### WHAT YOU HAVE TO DO
No pictures, everything else exact: set down the entries in full.

### DATA FOR REVIEW
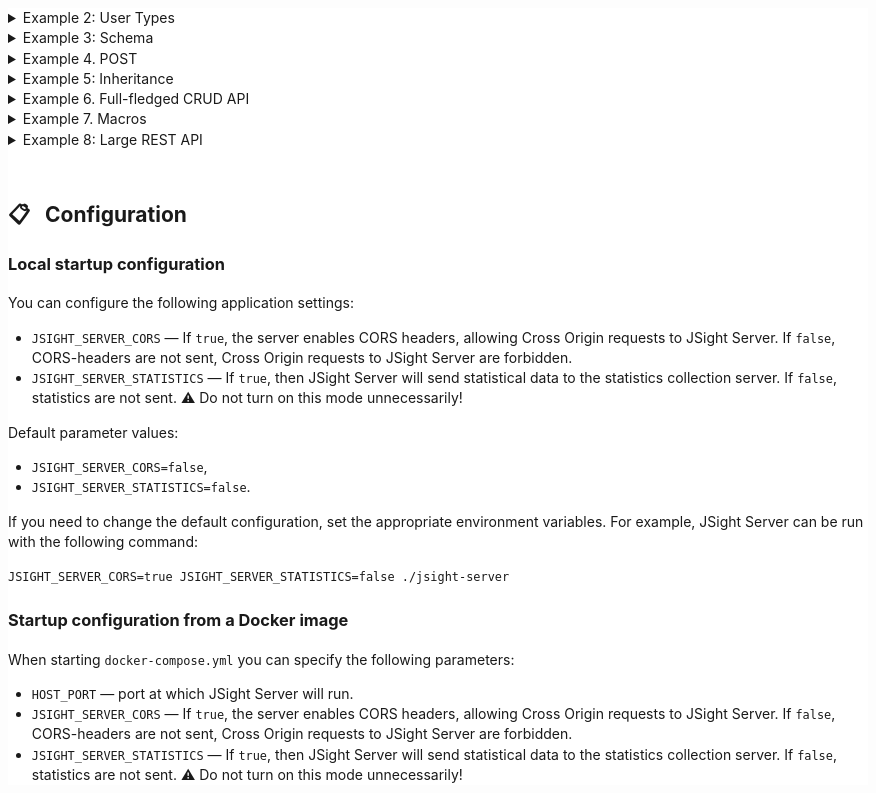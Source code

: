</td>
</tr>
</tbody>
</table>

</details>

<details><summary>Example 2: User Types</summary></details>

<details><summary>Example 3: Schema</summary></details>

<details><summary>Example 4. POST</summary></details>

<details><summary>Example 5: Inheritance</summary></details>

<details><summary>Example 6. Full-fledged CRUD API</summary></details>

<details><summary>Example 7. Macros</summary></details>

<details><summary>Example 8: Large REST API</summary></details>

<div>
  &nbsp;
</div>

## :clipboard: &nbsp; Configuration

### Local startup configuration

You can configure the following application settings:

- `JSIGHT_SERVER_CORS` — If `true`, the server enables CORS headers, allowing Cross Origin requests
  to JSight Server. If `false`, CORS-headers are not sent, Cross Origin requests to JSight Server
  are forbidden.
- `JSIGHT_SERVER_STATISTICS` — If `true`, then JSight Server will send statistical data to the
  statistics collection server. If `false`, statistics are not sent. :warning: Do not turn on this
  mode unnecessarily!

Default parameter values:

- `JSIGHT_SERVER_CORS=false`,
- `JSIGHT_SERVER_STATISTICS=false`.

If you need to change the default configuration, set the appropriate environment variables. For
example, JSight Server can be run with the following command:

```
JSIGHT_SERVER_CORS=true JSIGHT_SERVER_STATISTICS=false ./jsight-server
```

### Startup configuration from a Docker image

When starting `docker-compose.yml` you can specify the following parameters:

- `HOST_PORT` — port at which JSight Server will run.
- `JSIGHT_SERVER_CORS` — If `true`, the server enables CORS headers, allowing Cross Origin requests
  to JSight Server. If `false`, CORS-headers are not sent, Cross Origin requests to JSight Server
  are forbidden.
- `JSIGHT_SERVER_STATISTICS` — If `true`, then JSight Server will send statistical data to the
  statistics collection server. If `false`, statistics are not sent. :warning: Do not turn on this
  mode unnecessarily!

### WRITTEN ANSWER
Source code

:</td>
</tr>
</tbody>
</table>

</details>

<details><summary>Example 2: User Types</summary></details>

<details><summary>Example 3: Schema</summary></details>

<details><summary>Example 4. POST</summary></details>

<details><summary>Example 5: Inheritance</summary></details>

<details><summary>Example 6. Full-fledged CRUD API</summary></details>

<details><summary>Example 7. Macros</summary></details>

<details><summary>Example 8: Large REST API</summary></details>

<div>
  &nbsp;
</div>

## :clipboard: &nbsp; Configuration

### Local startup configuration

You can configure the following application settings:

- `JSIGHT_SERVER_CORS` — If `true`, the server enables CORS headers, allowing Cross Origin requests
  to JSight Server. If `false`, CORS-headers are not sent, Cross Origin requests to JSight Server
  are forbidden.
- `JSIGHT_SERVER_STATISTICS` — If `true`, then JSight Server will send statistical data to the
  statistics collection server. If `false`, statistics are not sent. :warning: Do not turn on this
  mode unnecessarily!

Default parameter values:

- `JSIGHT_SERVER_CORS=false`,
- `JSIGHT_SERVER_STATISTICS=false`.

If you need to change the default configuration, set the appropriate environment variables. For
example, JSight Server can be run with the following command:

```
JSIGHT_SERVER_CORS=true JSIGHT_SERVER_STATISTICS=false ./jsight-server
```

### Startup configuration from a Docker image

When starting `docker-compose.yml` you can specify the following parameters:

- `HOST_PORT` — port at which JSight Server will run.
- `JSIGHT_SERVER_CORS` — If `true`, the server enables CORS headers, allowing Cross Origin requests
  to JSight Server. If `false`, CORS-headers are not sent, Cross Origin requests to JSight Server
  are forbidden.
- `JSIGHT_SERVER_STATISTICS` — If `true`, then JSight Server will send statistical data to the
  statistics collection server. If `false`, statistics are not sent. :warning: Do not turn on this
  mode unnecessarily!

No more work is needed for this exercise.